Nessun rimpallo, nessun io ti scrivo, tu mi scrivi, noi ci scriviamo e intanto passano gli anni.
Dentro il Comune dell’Aquila si agisce invece con la calma piatta di un’ordinaria amministrazione che si trascina, assessori ai lavori pubblici a mezzo servizio, è il caso di Liris che è tornato in Ospedale perché medico, alla pianificazione come D’Eramo, con un piede a Roma e l’altro all’Aquila o alla Ricostruzione pubblica, nelle mani del Sindaco, affogata tra le mille competenze che Biondi ancora non si sente di delegare. Malissimo, perché così non andremo lontano.

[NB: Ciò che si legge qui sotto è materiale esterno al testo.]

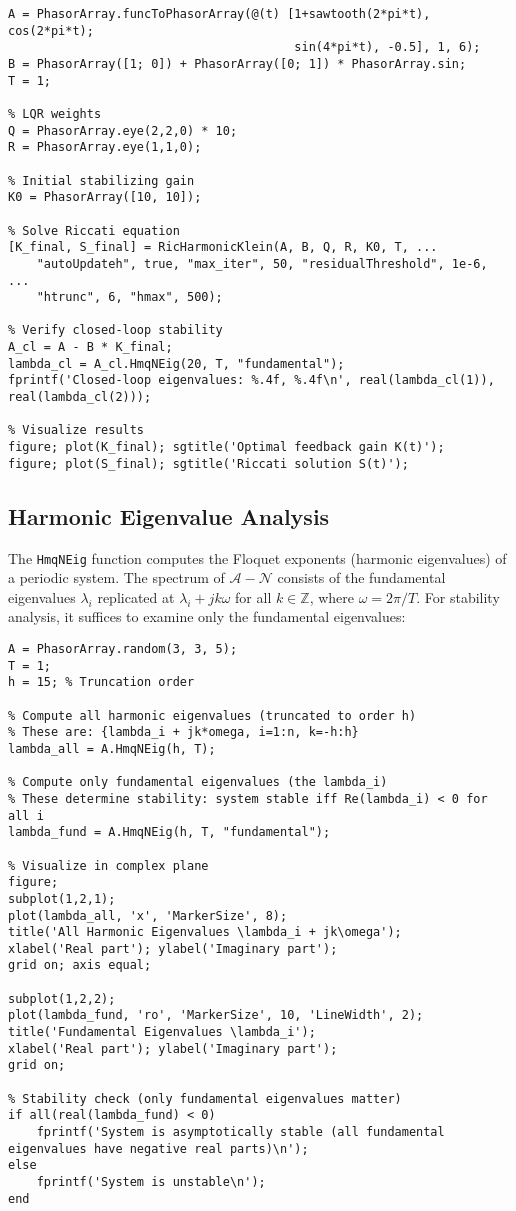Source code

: \documentclass[11pt,a4paper]{article}
\begin{document}
\begin{lstlisting}[style=matlabstyle]
% Define system matrices
A = PhasorArray.funcToPhasorArray(@(t) [1+sawtooth(2*pi*t), cos(2*pi*t); 
                                        sin(4*pi*t), -0.5], 1, 6);
B = PhasorArray([1; 0]) + PhasorArray([0; 1]) * PhasorArray.sin;
T = 1;

% LQR weights
Q = PhasorArray.eye(2,2,0) * 10;
R = PhasorArray.eye(1,1,0);

% Initial stabilizing gain
K0 = PhasorArray([10, 10]);

% Solve Riccati equation
[K_final, S_final] = RicHarmonicKlein(A, B, Q, R, K0, T, ...
    "autoUpdateh", true, "max_iter", 50, "residualThreshold", 1e-6, ...
    "htrunc", 6, "hmax", 500);

% Verify closed-loop stability
A_cl = A - B * K_final;
lambda_cl = A_cl.HmqNEig(20, T, "fundamental");
fprintf('Closed-loop eigenvalues: %.4f, %.4f\n', real(lambda_cl(1)), real(lambda_cl(2)));

% Visualize results
figure; plot(K_final); sgtitle('Optimal feedback gain K(t)');
figure; plot(S_final); sgtitle('Riccati solution S(t)');
\end{lstlisting}

\subsection{Harmonic Eigenvalue Analysis}

The \texttt{HmqNEig} function computes the Floquet exponents (harmonic eigenvalues) of a periodic system. The spectrum of $\mathcal{A} - \mathcal{N}$ consists of the fundamental eigenvalues $\lambda_i$ replicated at $\lambda_i + jk\omega$ for all $k \in \mathbb{Z}$, where $\omega = 2\pi/T$. For stability analysis, it suffices to examine only the fundamental eigenvalues:

\begin{lstlisting}[style=matlabstyle]
% Stability analysis of periodic system
A = PhasorArray.random(3, 3, 5);
T = 1;
h = 15; % Truncation order

% Compute all harmonic eigenvalues (truncated to order h)
% These are: {lambda_i + jk*omega, i=1:n, k=-h:h}
lambda_all = A.HmqNEig(h, T);

% Compute only fundamental eigenvalues (the lambda_i)
% These determine stability: system stable iff Re(lambda_i) < 0 for all i
lambda_fund = A.HmqNEig(h, T, "fundamental");

% Visualize in complex plane
figure;
subplot(1,2,1);
plot(lambda_all, 'x', 'MarkerSize', 8);
title('All Harmonic Eigenvalues \lambda_i + jk\omega');
xlabel('Real part'); ylabel('Imaginary part');
grid on; axis equal;

subplot(1,2,2);
plot(lambda_fund, 'ro', 'MarkerSize', 10, 'LineWidth', 2);
title('Fundamental Eigenvalues \lambda_i');
xlabel('Real part'); ylabel('Imaginary part');
grid on;

% Stability check (only fundamental eigenvalues matter)
if all(real(lambda_fund) < 0)
    fprintf('System is asymptotically stable (all fundamental eigenvalues have negative real parts)\n');
else
    fprintf('System is unstable\n');
end
\end{lstlisting}
\end{document}

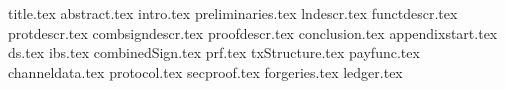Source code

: \documentclass[11pt]{llncs}
\begin{document}
\pagestyle{plain}
{title.tex}
{abstract.tex}
{intro.tex}
{preliminaries.tex}
{lndescr.tex}
{functdescr.tex}
{protdescr.tex}
{combsigndescr.tex}
{proofdescr.tex}
{conclusion.tex}
{appendixstart.tex}
{ds.tex}
{ibs.tex}
{combinedSign.tex}
{prf.tex}
{txStructure.tex}
{payfunc.tex}
{channeldata.tex}
{protocol.tex}
{secproof.tex}
{forgeries.tex}
{ledger.tex}


\end{document}
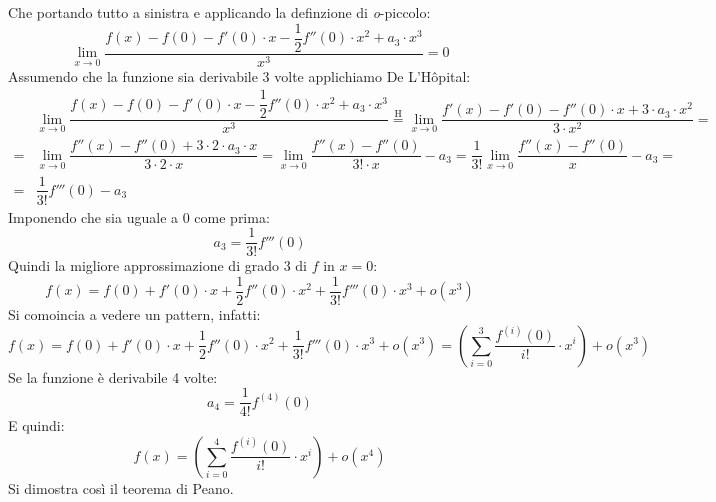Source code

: Che portando tutto a sinistra e applicando la definzione di \textit{o}-piccolo:
\begin{equation*}
	\lim_{x \to 0} \dfrac{f(x) - f(0) - f'(0) \cdot x - \dfrac{1}{2} f''(0) \cdot x^2 + a_3 \cdot x^3}{x^3} = 0
\end{equation*}
Assumendo che la funzione sia derivabile 3 volte applichiamo De L'Hôpital:
\begin{align*}
	&\lim_{x \to 0} \dfrac{f(x) - f(0) - f'(0) \cdot x - \dfrac{1}{2} f''(0) \cdot x^2 + a_3 \cdot x^3}{x^3} \stackrel{\text{H}}{=} \lim_{x \to 0} \dfrac{f'(x) - f'(0) - f''(0) \cdot x + 3 \cdot a_3 \cdot x^2}{3 \cdot x^2} = \\[10pt]
	= &\lim_{x \to 0} \dfrac{f''(x) - f''(0) + 3 \cdot 2 \cdot a_3 \cdot x}{3 \cdot 2 \cdot x} = \lim_{x \to 0} \dfrac{f''(x) - f''(0)}{3! \cdot x} - a_3 = \dfrac{1}{3!} \lim_{x \to 0} \dfrac{f''(x) - f''(0)}{x} - a_3 = \\[10pt]
	= &\dfrac{1}{3!} f'''(0) - a_3
\end{align*}
Imponendo che sia uguale a 0 come prima:
\begin{equation*}
	a_3 = \dfrac{1}{3!} f'''(0)
\end{equation*}
Quindi la migliore approssimazione di grado 3 di $f$ in $x = 0$:
\begin{equation*}
	f(x) = f(0) + f'(0) \cdot x + \dfrac{1}{2} f''(0) \cdot x^2 + \dfrac{1}{3!} f'''(0) \cdot x^3 + o(x^3)
\end{equation*}
Si comoincia a vedere un pattern, infatti:
\begin{equation*}
	f(x) = f(0) + f'(0) \cdot x + \dfrac{1}{2} f''(0) \cdot x^2 + \dfrac{1}{3!} f'''(0) \cdot x^3 + o(x^3) = \left( \sum \limits_{i = 0}^3 \dfrac{f^{(i)}(0)}{i!} \cdot x^i \right) + o(x^3)
\end{equation*}
Se la funzione è derivabile 4 volte:
\begin{equation*}
	a_4 = \dfrac{1}{4!} f^{(4)}(0)
\end{equation*}
E quindi:
\begin{equation*}
	f(x) = \left( \sum \limits_{i = 0}^4 \dfrac{f^{(i)}(0)}{i!} \cdot x^i \right) + o(x^4)
\end{equation*}
Si dimostra così il teorema di Peano.


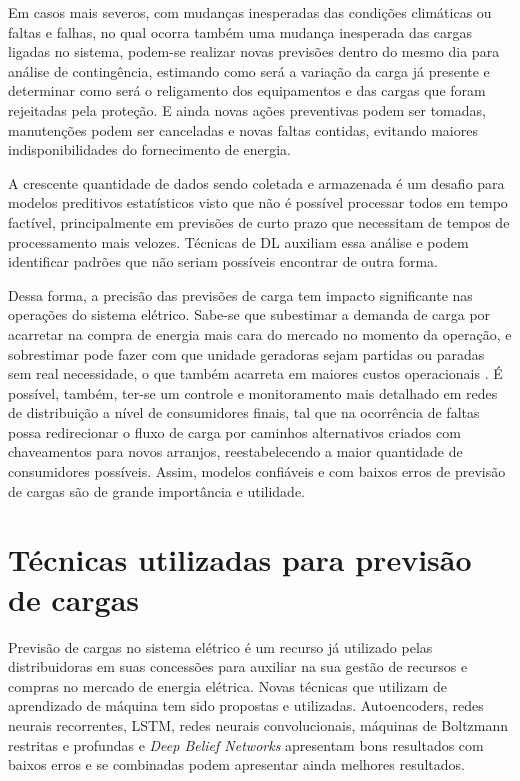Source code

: \documentclass[
	12pt,				%
	oneside,			%
	a4paper,			%
	english,			%
	brazil				%
	]{abntex2}
\begin{document}
	Em casos mais severos,  com mudanças inesperadas das condições climáticas ou faltas e falhas, no qual ocorra também uma mudança inesperada das cargas ligadas no sistema, podem-se realizar novas previsões dentro do mesmo dia para análise de contingência, estimando como será a variação da carga já presente e determinar como será o religamento dos equipamentos e das cargas que foram rejeitadas pela proteção. E ainda novas ações preventivas podem ser tomadas, manutenções podem ser canceladas e novas faltas contidas, evitando maiores indisponibilidades do fornecimento de energia. 
	
	A crescente quantidade de dados sendo coletada e armazenada é um desafio para modelos preditivos estatísticos visto que não é possível processar todos em tempo factível, principalmente em previsões de curto prazo que necessitam de tempos de processamento mais velozes. Técnicas de DL auxiliam essa análise e podem identificar padrões que não seriam possíveis encontrar de outra forma. 
	

	Dessa forma, a precisão das previsões de carga tem impacto significante nas operações do sistema elétrico. Sabe-se que subestimar a demanda de carga por acarretar na compra de energia mais cara do mercado no momento da operação, e sobrestimar pode fazer com que unidade geradoras sejam partidas ou paradas sem real necessidade, o que também acarreta em maiores custos operacionais \cite{choueiki1997building}. É possível, também, ter-se um controle e monitoramento mais detalhado em redes de distribuição a nível de consumidores finais, tal que na ocorrência de faltas possa redirecionar o fluxo de carga por caminhos alternativos criados com chaveamentos para novos arranjos, reestabelecendo a maior quantidade de consumidores possíveis. Assim, modelos confiáveis e com baixos erros de previsão de cargas são de grande importância e utilidade.	
	
	\section{Técnicas utilizadas para previsão de cargas}

	Previsão de cargas no sistema elétrico é um recurso já utilizado pelas distribuidoras em suas concessões para auxiliar na sua gestão de recursos e compras no mercado de energia elétrica. Novas técnicas que utilizam de aprendizado de máquina tem sido propostas e utilizadas. Autoencoders, redes neurais recorrentes, LSTM, redes neurais convolucionais, máquinas de Boltzmann restritas e profundas e \textit{Deep Belief Networks} apresentam bons resultados com baixos erros e se combinadas podem apresentar ainda melhores resultados. \cite{almalaq2017review} 
	
\end{document}
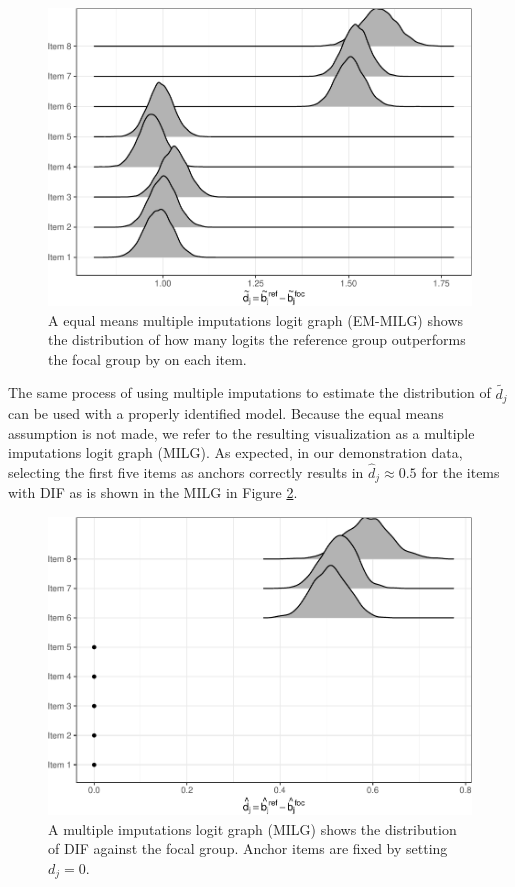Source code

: \documentclass[
  11pt,
]{article}
\begin{document}
\begin{figure}[H]

{\centering \includegraphics[width=0.7\linewidth]{paper_files/figure-latex/emmilg-1} 

}

\caption{A equal means multiple imputations logit graph (EM-MILG) shows the distribution of how many logits the reference group outperforms the focal group by on each item.}\label{fig:emmilg}
\end{figure}

The same process of using multiple imputations to estimate the distribution of \(\tilde{d_j}\) can be used with a properly identified model. Because the equal means assumption is not made, we refer to the resulting visualization as a multiple imputations logit graph (MILG). As expected, in our demonstration data, selecting the first five items as anchors correctly results in \(\hat d_j \approx 0.5\) for the items with DIF as is shown in the MILG in Figure \ref{fig:milg}.

\begin{figure}[H]

{\centering \includegraphics[width=0.7\linewidth]{paper_files/figure-latex/milg-1} 

}

\caption{A multiple imputations logit graph (MILG) shows the distribution of DIF against the focal group. Anchor items are fixed by setting $d_j = 0$.}\label{fig:milg}
\end{figure}
\end{document}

Anche fosse la delega al Provveditorato ai Lavori Pubblici per le scuole: basta darne solo notizia? Quanti solleciti si fanno in quegli uffici quotidianamente che pure sono affogati nella carenza di personale? All’Emiciclo sono andati avanti alla grande per amore della città, per senso del dovere, per capacità manageriali nelle diverse fasi e per una certa propensione a formare davvero i tecnici. Sicuro, ci dicono, il nuovo Codice degli Appalti ha tanti limiti ma i tecnici, lì, hanno fatto corsi di formazione quindi si devono cimentare, devono firmare e prendersi le loro responsabilità. Non è che i limiti agli incentivi per le progettazioni rallentano la macchina aquilana? Per le progettazioni interne gli incentivi ai dipendenti non possono infatti superare il 50% dello stipendio annuo, non è che è tutto diluito scientemente per prendere il massimo per altri cent’anni? Chi lo sa.
Del 2% destinato per legge alla formazione obbligatoria quanto ha speso il Comune dell’Aquila?
D’altra parte dentro gli uffici regionali ci dicono invece che negli ultimi anni hanno fatto almeno dieci corsi sul Codice degli appalti, solo così, probabilmente, invece di lamentarsi della normativa riuscirebbero ad interpretarla anche da noi.
Mancano i dirigenti tra qualche settimana andrà in pensione Vittorio Fabrizi e la paralisi sarà totale. Mancano figure apicali di ferro a pungolare, seguire, a stare negli uffici dodici quattordici ore per far uscire un provvedimento oggi, non tra un mese e che forse, fondamentalmente, amino L’Aquila. Ma non a chiacchiere o con i selfie, e neanche con quattro conferenze stampa al giorno (su che?), manca un programmazione seria che sia all’altezza della città contemporanea che rinasce.
L’Aquila resta al palo sulla ricostruzione pubblica, neanche una scuola fatta, giusto Palazzo Margherita avviato, fondi in cassa da dieci anni ed ogni giorno che passa è tolto alla rinascita.
O lo comprendiamo oppure andiamocene a casa e non se ne parli più.